Scenario Axes Method
The scenario axes method is the deductive, double-uncertainty technique at the heart of much modern scenario planning: take the two driving forces that matter most and are least predictable, cross them as orthogonal axes, and develop the four resulting quadrants into distinct, internally consistent scenarios. Paul Schoemaker's 1995 account of scenario planning as a tool for strategic thinking established the logic of building scenarios from a small set of critical uncertainties, and Bishop, Hines and Collins's survey of scenario techniques names the 2x2 axes approach as the most widely used deductive method.

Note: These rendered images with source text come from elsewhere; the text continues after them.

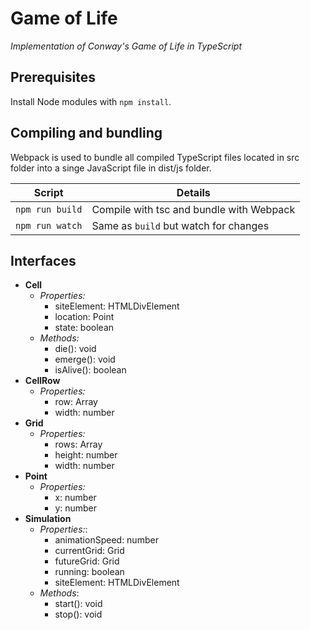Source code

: # Game of Life
*Implementation of Conway's Game of Life in TypeScript*

## Prerequisites
Install Node modules with `npm install`.

## Compiling and bundling
Webpack is used to bundle all compiled TypeScript files
located in src folder into a singe JavaScript file in
dist/js folder.

| Script          | Details                                  |
|-----------------|------------------------------------------|
| `npm run build` | Compile with tsc and bundle with Webpack |
| `npm run watch` | Same as `build` but watch for changes    |

## Interfaces
- **Cell**
    - *Properties:*
        - siteElement: HTMLDivElement
        - location: Point
        - state: boolean
    - *Methods:*
        - die(): void
        - emerge(): void
        - isAlive(): boolean
- **CellRow**
    - *Properties:*
        - row: Array<Cell>
        - width: number
- **Grid**
    - *Properties:*
        - rows: Array<CellRow>
        - height: number
        - width: number
- **Point**
    - *Properties:*
        - x: number
        - y: number
- **Simulation**
    - *Properties:*:
        - animationSpeed: number
        - currentGrid: Grid
        - futureGrid: Grid
        - running: boolean
        - siteElement: HTMLDivElement
    - *Methods*:
        - start(): void
        - stop(): void
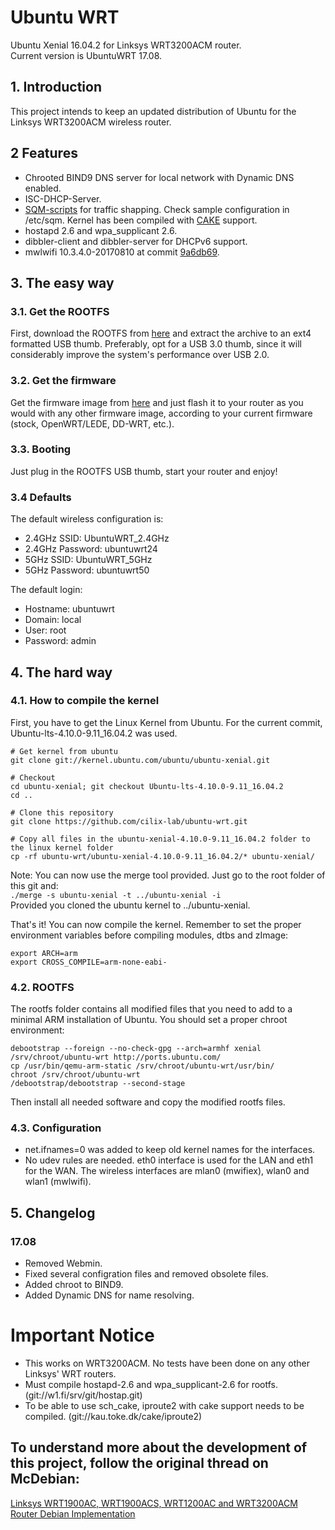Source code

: # Ubuntu WRT
Ubuntu Xenial 16.04.2 for Linksys WRT3200ACM router.  
Current version is UbuntuWRT 17.08.  

## 1. Introduction
This project intends to keep an updated distribution of Ubuntu for the Linksys WRT3200ACM wireless router.

## 2 Features
* Chrooted BIND9 DNS server for local network with Dynamic DNS enabled.  
* ISC-DHCP-Server.  
* [SQM-scripts](https://github.com/tohojo/sqm-scripts) for traffic shapping. Check sample configuration in /etc/sqm. Kernel has been compiled with [CAKE](https://www.bufferbloat.net/projects/codel/wiki/Cake/) support.  
* hostapd 2.6 and wpa_supplicant 2.6.  
* dibbler-client and dibbler-server for DHCPv6 support.  
* mwlwifi 10.3.4.0-20170810 at commit [9a6db69](https://github.com/kaloz/mwlwifi/commit/9a6db695f17c0c9ec5d4602afc9c36290c3bdea1).  

## 3. The easy way

### 3.1. Get the ROOTFS
First, download the ROOTFS from [here](http://www.mediafire.com/file/gois7iw7hfhzogs/ubuntu-wrt_17.08.tar.bz2) and extract the archive to an ext4 formatted USB thumb. Preferably, opt for a USB 3.0 thumb, since it will considerably improve the system's performance over USB 2.0.  

### 3.2. Get the firmware
Get the firmware image from [here](http://www.mediafire.com/file/6o47qo5d36n559t/ubuntu-wrt_17.08.bin) and just flash it to your router as you would with any other firmware image, according to your current firmware (stock, OpenWRT/LEDE, DD-WRT, etc.).  

### 3.3. Booting
Just plug in the ROOTFS USB thumb, start your router and enjoy!  

### 3.4 Defaults
The default wireless configuration is:  

* 2.4GHz SSID: UbuntuWRT_2.4GHz  
* 2.4GHz Password: ubuntuwrt24  
* 5GHz SSID: UbuntuWRT_5GHz  
* 5GHz Password: ubuntuwrt50  

The default login:  

* Hostname: ubuntuwrt  
* Domain: local  
* User: root  
* Password: admin  


## 4. The hard way

### 4.1. How to compile the kernel
First, you have to get the Linux Kernel from Ubuntu. For the current commit, Ubuntu-lts-4.10.0-9.11_16.04.2 was used.

`# Get kernel from ubuntu`  
`git clone git://kernel.ubuntu.com/ubuntu/ubuntu-xenial.git`  

`# Checkout`  
`cd ubuntu-xenial; git checkout Ubuntu-lts-4.10.0-9.11_16.04.2`  
`cd ..`  

`# Clone this repository`  
`git clone https://github.com/cilix-lab/ubuntu-wrt.git`  

`# Copy all files in the ubuntu-xenial-4.10.0-9.11_16.04.2 folder to the linux kernel folder`  
`cp -rf ubuntu-wrt/ubuntu-xenial-4.10.0-9.11_16.04.2/* ubuntu-xenial/`  

Note: You can now use the merge tool provided. Just go to the root folder of this git and:  
`./merge -s ubuntu-xenial -t ../ubuntu-xenial -i`  
Provided you cloned the ubuntu kernel to ../ubuntu-xenial.  

That's it! You can now compile the kernel. Remember to set the proper environment variables before compiling modules, dtbs and zImage:  

`export ARCH=arm`  
`export CROSS_COMPILE=arm-none-eabi-`  

### 4.2. ROOTFS
The rootfs folder contains all modified files that you need to add to a minimal ARM installation of Ubuntu. You should set a proper chroot environment:  

`debootstrap --foreign --no-check-gpg --arch=armhf xenial /srv/chroot/ubuntu-wrt http://ports.ubuntu.com/`  
`cp /usr/bin/qemu-arm-static /srv/chroot/ubuntu-wrt/usr/bin/`  
`chroot /srv/chroot/ubuntu-wrt`  
`/debootstrap/debootstrap --second-stage`  

Then install all needed software and copy the modified rootfs files.

### 4.3. Configuration
* net.ifnames=0 was added to keep old kernel names for the interfaces.  
* No udev rules are needed. eth0 interface is used for the LAN and eth1 for the WAN. The wireless interfaces are mlan0 (mwifiex), wlan0 and wlan1 (mwlwifi).  

## 5. Changelog

### 17.08
* Removed Webmin.  
* Fixed several configration files and removed obsolete files.  
* Added chroot to BIND9.  
* Added Dynamic DNS for name resolving.  

# Important Notice
* This works on WRT3200ACM. No tests have been done on any other Linksys' WRT routers.  
* Must compile hostapd-2.6 and wpa_supplicant-2.6 for rootfs. (git://w1.fi/srv/git/hostap.git)  
* To be able to use sch_cake, iproute2 with cake support needs to be compiled. (git://kau.toke.dk/cake/iproute2)  

## To understand more about the development of this project, follow the original thread on McDebian:
[Linksys WRT1900AC, WRT1900ACS, WRT1200AC and WRT3200ACM Router Debian Implementation](https://www.snbforums.com/threads/linksys-wrt1900ac-wrt1900acs-wrt1200ac-and-wrt3200acm-router-debian-implementation.28394/)

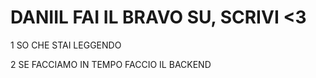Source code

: # DANIIL FAI IL BRAVO SU, SCRIVI <3
 
1 SO CHE STAI LEGGENDO
 
2 SE FACCIAMO IN TEMPO FACCIO IL BACKEND
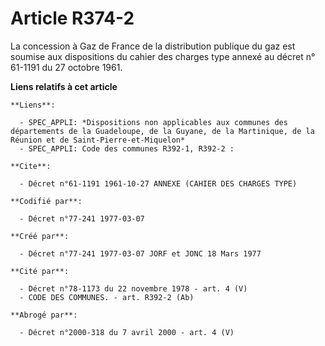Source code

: # Article R374-2

La concession à Gaz de France de la distribution publique du gaz est soumise aux dispositions du cahier des charges type
annexé au décret n° 61-1191 du 27 octobre 1961.

**Liens relatifs à cet article**

	**Liens**:

	  - SPEC_APPLI: *Dispositions non applicables aux communes des départements de la Guadeloupe, de la Guyane, de la Martinique, de la Réunion et de Saint-Pierre-et-Miquelon*
	  - SPEC_APPLI: Code des communes R392-1, R392-2 :

	**Cite**:

	  - Décret n°61-1191 1961-10-27 ANNEXE (CAHIER DES CHARGES TYPE)

	**Codifié par**:

	  - Décret n°77-241 1977-03-07

	**Créé par**:

	  - Décret n°77-241 1977-03-07 JORF et JONC 18 Mars 1977

	**Cité par**:

	  - Décret n°78-1173 du 22 novembre 1978 - art. 4 (V)
	  - CODE DES COMMUNES. - art. R392-2 (Ab)

	**Abrogé par**:

	  - Décret n°2000-318 du 7 avril 2000 - art. 4 (V)
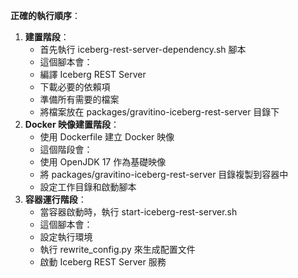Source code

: **正確的執行順序**：

1. **建置階段**：
    - 首先執行 iceberg-rest-server-dependency.sh 腳本
    - 這個腳本會：
    - 編譯 Iceberg REST Server
    - 下載必要的依賴項
    - 準備所有需要的檔案
    - 將檔案放在 packages/gravitino-iceberg-rest-server 目錄下
2. **Docker 映像建置階段**：
    - 使用 Dockerfile 建立 Docker 映像
    - 這個階段會：
    - 使用 OpenJDK 17 作為基礎映像
    - 將 packages/gravitino-iceberg-rest-server 目錄複製到容器中
    - 設定工作目錄和啟動腳本
3. **容器運行階段**：
    - 當容器啟動時，執行 start-iceberg-rest-server.sh
    - 這個腳本會：
    - 設定執行環境
    - 執行 rewrite_config.py 來生成配置文件
    - 啟動 Iceberg REST Server 服務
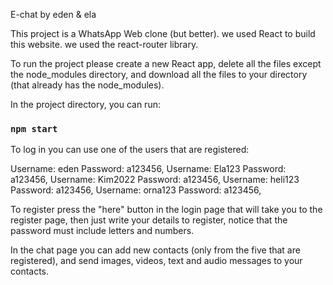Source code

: E-chat by eden & ela

This project is a WhatsApp Web clone (but better). we used React to build this website.
we used the react-router library.

To run the project please create a new React app, delete all the files except the node_modules directory,
and download all the files to your directory (that already has the node_modules).

In the project directory, you can run:

### `npm start`

To log in you can use one of the users that are registered:

Username: eden Password: a123456,
Username: Ela123 Password: a123456,
Username: Kim2022 Password: a123456,
Username: heli123 Password: a123456,
Username: orna123 Password: a123456,

To register press the "here" button in the login page that will take you to the register page,
then just write your details to register, notice that the password must include letters and numbers.

In the chat page you can add new contacts (only from the five that are registered), and send images, videos,
text and audio messages to your contacts. 
 

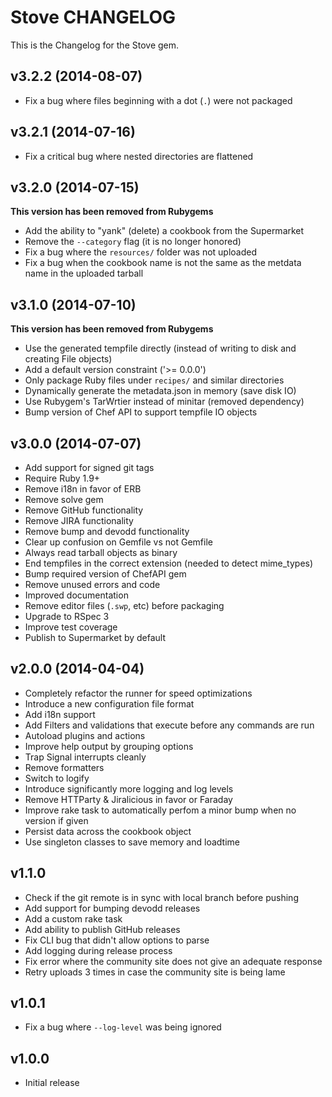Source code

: Stove CHANGELOG
===============
This is the Changelog for the Stove gem.

v3.2.2 (2014-08-07)
-------------------
- Fix a bug where files beginning with a dot (`.`) were not packaged

v3.2.1 (2014-07-16)
-------------------
- Fix a critical bug where nested directories are flattened

v3.2.0 (2014-07-15)
-------------------
**This version has been removed from Rubygems**
- Add the ability to "yank" (delete) a cookbook from the Supermarket
- Remove the `--category` flag (it is no longer honored)
- Fix a bug where the `resources/` folder was not uploaded
- Fix a bug when the cookbook name is not the same as the metdata name in the uploaded tarball

v3.1.0 (2014-07-10)
-------------------
**This version has been removed from Rubygems**

- Use the generated tempfile directly (instead of writing to disk and creating File objects)
- Add a default version constraint ('>= 0.0.0')
- Only package Ruby files under `recipes/` and similar directories
- Dynamically generate the metadata.json in memory (save disk IO)
- Use Rubygem's TarWrtier instead of minitar (removed dependency)
- Bump version of Chef API to support tempfile IO objects

v3.0.0 (2014-07-07)
-------------------
- Add support for signed git tags
- Require Ruby 1.9+
- Remove i18n in favor of ERB
- Remove solve gem
- Remove GitHub functionality
- Remove JIRA functionality
- Remove bump and devodd functionality
- Clear up confusion on Gemfile vs not Gemfile
- Always read tarball objects as binary
- End tempfiles in the correct extension (needed to detect mime_types)
- Bump required version of ChefAPI gem
- Remove unused errors and code
- Improved documentation
- Remove editor files (`.swp`, etc) before packaging
- Upgrade to RSpec 3
- Improve test coverage
- Publish to Supermarket by default

v2.0.0 (2014-04-04)
-------------------
- Completely refactor the runner for speed optimizations
- Introduce a new configuration file format
- Add i18n support
- Add Filters and validations that execute before any commands are run
- Autoload plugins and actions
- Improve help output by grouping options
- Trap Signal interrupts cleanly
- Remove formatters
- Switch to logify
- Introduce significantly more logging and log levels
- Remove HTTParty & Jiralicious in favor or Faraday
- Improve rake task to automatically perfom a minor bump when no version if given
- Persist data across the cookbook object
- Use singleton classes to save memory and loadtime

v1.1.0
------
- Check if the git remote is in sync with local branch before pushing
- Add support for bumping devodd releases
- Add a custom rake task
- Add ability to publish GitHub releases
- Fix CLI bug that didn't allow options to parse
- Add logging during release process
- Fix error where the community site does not give an adequate response
- Retry uploads 3 times in case the community site is being lame

v1.0.1
------
- Fix a bug where `--log-level` was being ignored

v1.0.0
------
- Initial release

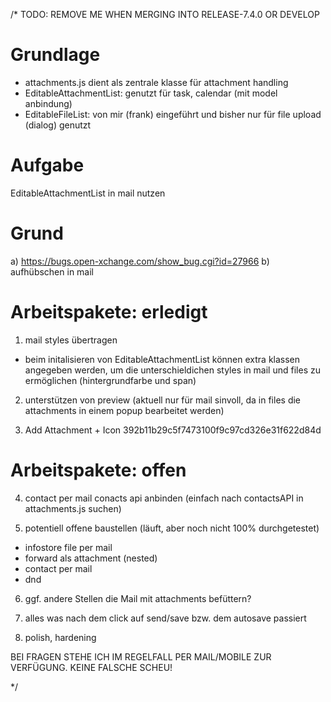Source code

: /*
TODO: REMOVE ME WHEN MERGING INTO RELEASE-7.4.0 OR DEVELOP

Grundlage
==========
+ attachments.js dient als zentrale klasse für attachment handling
+ EditableAttachmentList: genutzt für task, calendar (mit model anbindung)
+ EditableFileList: von mir (frank) eingeführt und bisher nur für file upload (dialog) genutzt

Aufgabe
=========
EditableAttachmentList in mail nutzen

Grund
=====

a) https://bugs.open-xchange.com/show_bug.cgi?id=27966
b) aufhübschen in mail


Arbeitspakete: erledigt
========================
1. mail styles übertragen
- beim initalisieren von EditableAttachmentList können extra klassen angegeben werden, um die
  unterschieldichen styles in mail und files zu ermöglichen (hintergrundfarbe und span)

2. unterstützen von preview (aktuell nur für mail sinvoll, da in files die attachments in einem popup bearbeitet werden)

3. Add Attachment + Icon
392b11b29c5f7473100f9c97cd326e31f622d84d



Arbeitspakete: offen
====================
4. contact per mail
conacts api anbinden (einfach nach contactsAPI in attachments.js suchen)

5. potentiell offene baustellen (läuft, aber noch nicht 100% durchgetestet)
- infostore file per mail
- forward als attachment (nested)
- contact per mail
- dnd

6. ggf. andere Stellen die Mail mit attachments befüttern?

7. alles was nach dem click auf send/save bzw. dem autosave passiert

8. polish, hardening


BEI FRAGEN STEHE ICH IM REGELFALL PER MAIL/MOBILE ZUR VERFÜGUNG. KEINE FALSCHE SCHEU!

*/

Its appeal is structural clarity: by reducing a tangle of forces to two key uncertainties and a clean matrix, it produces a manageable, memorable set of four contrasting futures that span the most important dimensions of uncertainty. Treated here as a standalone scenario-construction device, the method is prized for turning the open-ended art of scenario building into a disciplined, repeatable procedure.
Source record
Citations copied verbatim from the method’s source record. No claim-level verification is inferred from them.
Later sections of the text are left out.